In conclusion, while there is no doubt that pre-IMF/World Bank Zambian economic policy would have had its flaws, and while it is possible to lay some of the blame for Zambia’s post-IMF/World Bank economic and social problems at the door of government corruption, there is no escaping the responsibility the IMF and World Bank, and their political masters, must shoulder for their interventions.

This report clearly demonstrates that the IMF and World Bank’s involvement in Zambia has been unsuccessful, undemocratic and unfair. The evidence suggests that the past twenty years of IMF and World Bank intervention have exacerbated rather than ameliorated Zambia’s debt crisis. Ironically, in return for debt relief, Zambia is required to do more of the same. The country has been condemned to debt.

If the downward spiral is to be broken, and the MDGs are to be achieved, radical action must be taken. The evidence presented in this report points to two obvious conclusions. It is time to cancel Zambia’s debt. And it is time to fundamentally rethink the role of the IMF and World Bank. It is not acceptable that these institutions have effective control over policymaking in countries like Zambia. Policies need to be developed which are genuinely home grown alternatives that put the Zambian people, especially the poor, first.
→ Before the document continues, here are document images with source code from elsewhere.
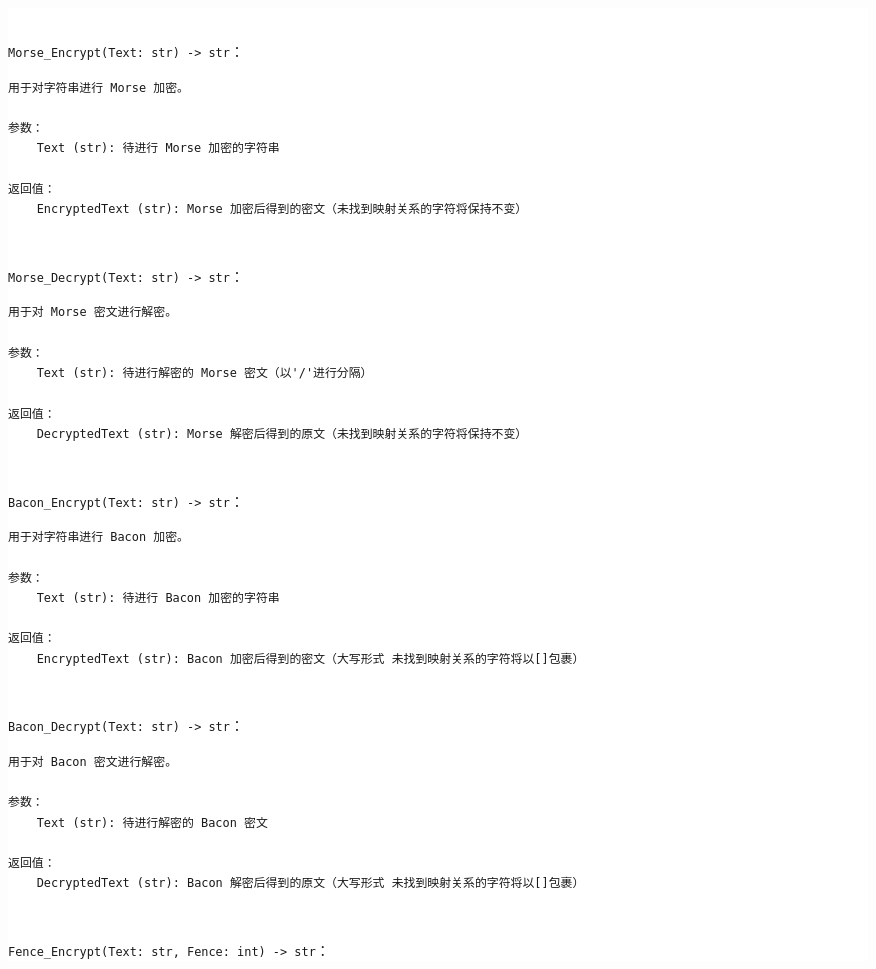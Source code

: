 <br>

`Morse_Encrypt(Text: str) -> str`：

```
用于对字符串进行 Morse 加密。

参数：
	Text (str): 待进行 Morse 加密的字符串

返回值：
	EncryptedText (str): Morse 加密后得到的密文（未找到映射关系的字符将保持不变）
```

<br>

`Morse_Decrypt(Text: str) -> str`：

```
用于对 Morse 密文进行解密。

参数：
	Text (str): 待进行解密的 Morse 密文（以'/'进行分隔）

返回值：
	DecryptedText (str): Morse 解密后得到的原文（未找到映射关系的字符将保持不变）
```

<br>

`Bacon_Encrypt(Text: str) -> str`：

```
用于对字符串进行 Bacon 加密。

参数：
	Text (str): 待进行 Bacon 加密的字符串

返回值：
	EncryptedText (str): Bacon 加密后得到的密文（大写形式 未找到映射关系的字符将以[]包裹）
```

<br>

`Bacon_Decrypt(Text: str) -> str`：

```
用于对 Bacon 密文进行解密。

参数：
	Text (str): 待进行解密的 Bacon 密文

返回值：
	DecryptedText (str): Bacon 解密后得到的原文（大写形式 未找到映射关系的字符将以[]包裹）
```

<br>

`Fence_Encrypt(Text: str, Fence: int) -> str`：
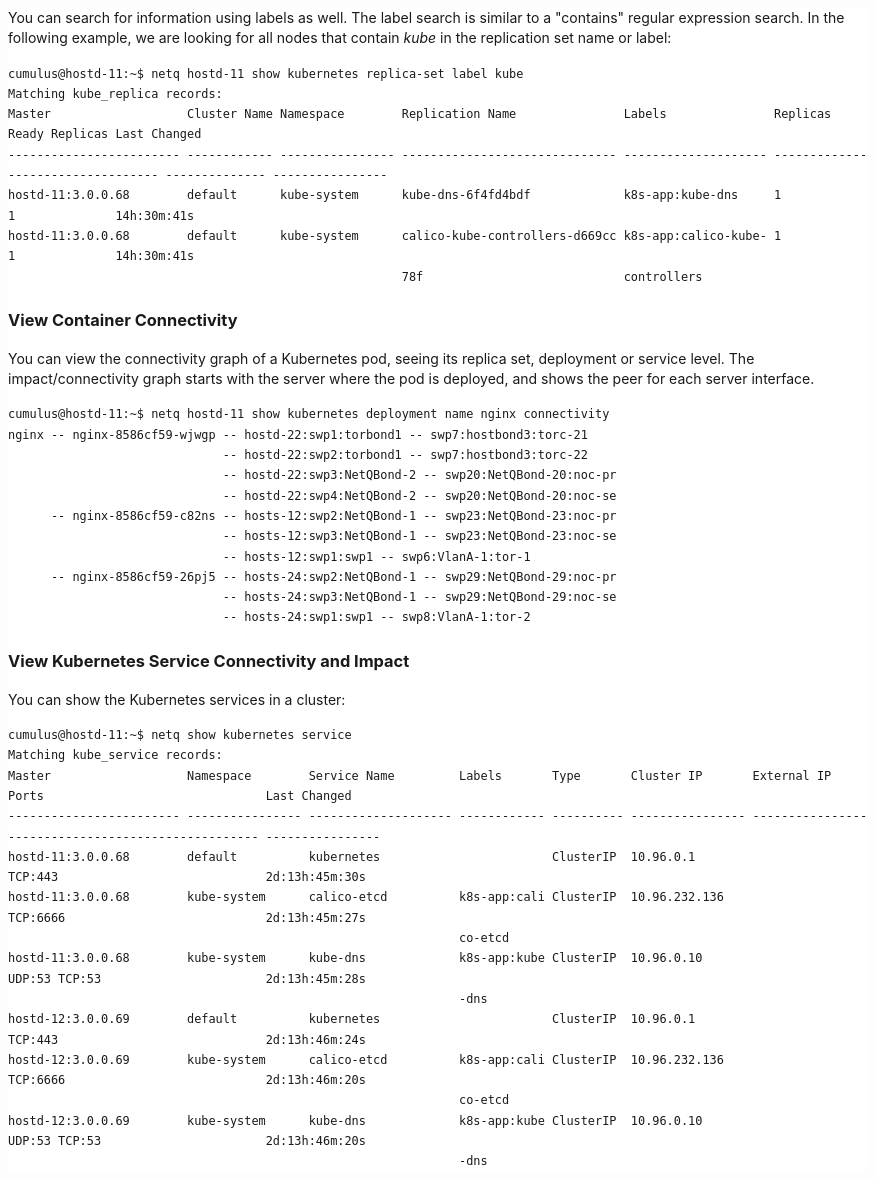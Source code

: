 You can search for information using labels as well. The label search is
similar to a "contains" regular expression search. In the following
example, we are looking for all nodes that contain *kube* in the
replication set name or label:

    cumulus@hostd-11:~$ netq hostd-11 show kubernetes replica-set label kube
    Matching kube_replica records:
    Master                   Cluster Name Namespace        Replication Name               Labels               Replicas                           Ready Replicas Last Changed
    ------------------------ ------------ ---------------- ------------------------------ -------------------- ---------------------------------- -------------- ----------------
    hostd-11:3.0.0.68        default      kube-system      kube-dns-6f4fd4bdf             k8s-app:kube-dns     1                                  1              14h:30m:41s
    hostd-11:3.0.0.68        default      kube-system      calico-kube-controllers-d669cc k8s-app:calico-kube- 1                                  1              14h:30m:41s
                                                           78f                            controllers

### <span>View Container Connectivity</span>

You can view the connectivity graph of a Kubernetes pod, seeing its
replica set, deployment or service level. The impact/connectivity graph
starts with the server where the pod is deployed, and shows the peer for
each server interface.

    cumulus@hostd-11:~$ netq hostd-11 show kubernetes deployment name nginx connectivity
    nginx -- nginx-8586cf59-wjwgp -- hostd-22:swp1:torbond1 -- swp7:hostbond3:torc-21
                                  -- hostd-22:swp2:torbond1 -- swp7:hostbond3:torc-22
                                  -- hostd-22:swp3:NetQBond-2 -- swp20:NetQBond-20:noc-pr
                                  -- hostd-22:swp4:NetQBond-2 -- swp20:NetQBond-20:noc-se
          -- nginx-8586cf59-c82ns -- hosts-12:swp2:NetQBond-1 -- swp23:NetQBond-23:noc-pr
                                  -- hosts-12:swp3:NetQBond-1 -- swp23:NetQBond-23:noc-se
                                  -- hosts-12:swp1:swp1 -- swp6:VlanA-1:tor-1
          -- nginx-8586cf59-26pj5 -- hosts-24:swp2:NetQBond-1 -- swp29:NetQBond-29:noc-pr
                                  -- hosts-24:swp3:NetQBond-1 -- swp29:NetQBond-29:noc-se
                                  -- hosts-24:swp1:swp1 -- swp8:VlanA-1:tor-2

### <span>View Kubernetes Service Connectivity and Impact</span>

You can show the Kubernetes services in a cluster:

    cumulus@hostd-11:~$ netq show kubernetes service 
    Matching kube_service records:
    Master                   Namespace        Service Name         Labels       Type       Cluster IP       External IP      Ports                               Last Changed
    ------------------------ ---------------- -------------------- ------------ ---------- ---------------- ---------------- ----------------------------------- ----------------
    hostd-11:3.0.0.68        default          kubernetes                        ClusterIP  10.96.0.1                         TCP:443                             2d:13h:45m:30s
    hostd-11:3.0.0.68        kube-system      calico-etcd          k8s-app:cali ClusterIP  10.96.232.136                     TCP:6666                            2d:13h:45m:27s
                                                                   co-etcd
    hostd-11:3.0.0.68        kube-system      kube-dns             k8s-app:kube ClusterIP  10.96.0.10                        UDP:53 TCP:53                       2d:13h:45m:28s
                                                                   -dns
    hostd-12:3.0.0.69        default          kubernetes                        ClusterIP  10.96.0.1                         TCP:443                             2d:13h:46m:24s
    hostd-12:3.0.0.69        kube-system      calico-etcd          k8s-app:cali ClusterIP  10.96.232.136                     TCP:6666                            2d:13h:46m:20s
                                                                   co-etcd
    hostd-12:3.0.0.69        kube-system      kube-dns             k8s-app:kube ClusterIP  10.96.0.10                        UDP:53 TCP:53                       2d:13h:46m:20s
                                                                   -dns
The responsibility for this change lies with industrialised country governments such as the UK. The UK Development Secretary (Hilary Benn) sits on the Board of the World Bank and the UK Chancellor of the Exchequer (Gordon Brown) sits on the Board, and Chairs the Finance Committee, of the IMF. Fundamental change in these institutions can only come from these political decision-makers. As the holders of power in the IMF and World Bank, it is the industrialised countries who must take action if they are to turn their development rhetoric into meaningful results.


Footnotes:
  1. The Post. (2003). Zambia’s debt will continue to be unsustainable. The Post, Lusaka. 04/11/03.
  2. Jeter, J. (2002). The Dumping Ground As Zambia Courts Western Markets, Used Goods Arrive at a Heavy Price. Washington Post Foreign Service. 22/04/02.
  3. Deininger, K. and Olinto, P. (2000). Why Liberalization Alone Has Not Improved Agricultural Productivity in Zambia: The Role of Asset Ownership and Working Capital Constraints. World Bank, Washington, DC.
  4. UNCTAD. (2002). Economic development in Africa. From Adjustment to poverty reduction: What is new? United Nations Conference on Trade and Development, Geneva, United Nations, New York and Geneva.
  5. BBC. (2003). Zambia to re-think privatisation. BBC News on-line. 11/02/03.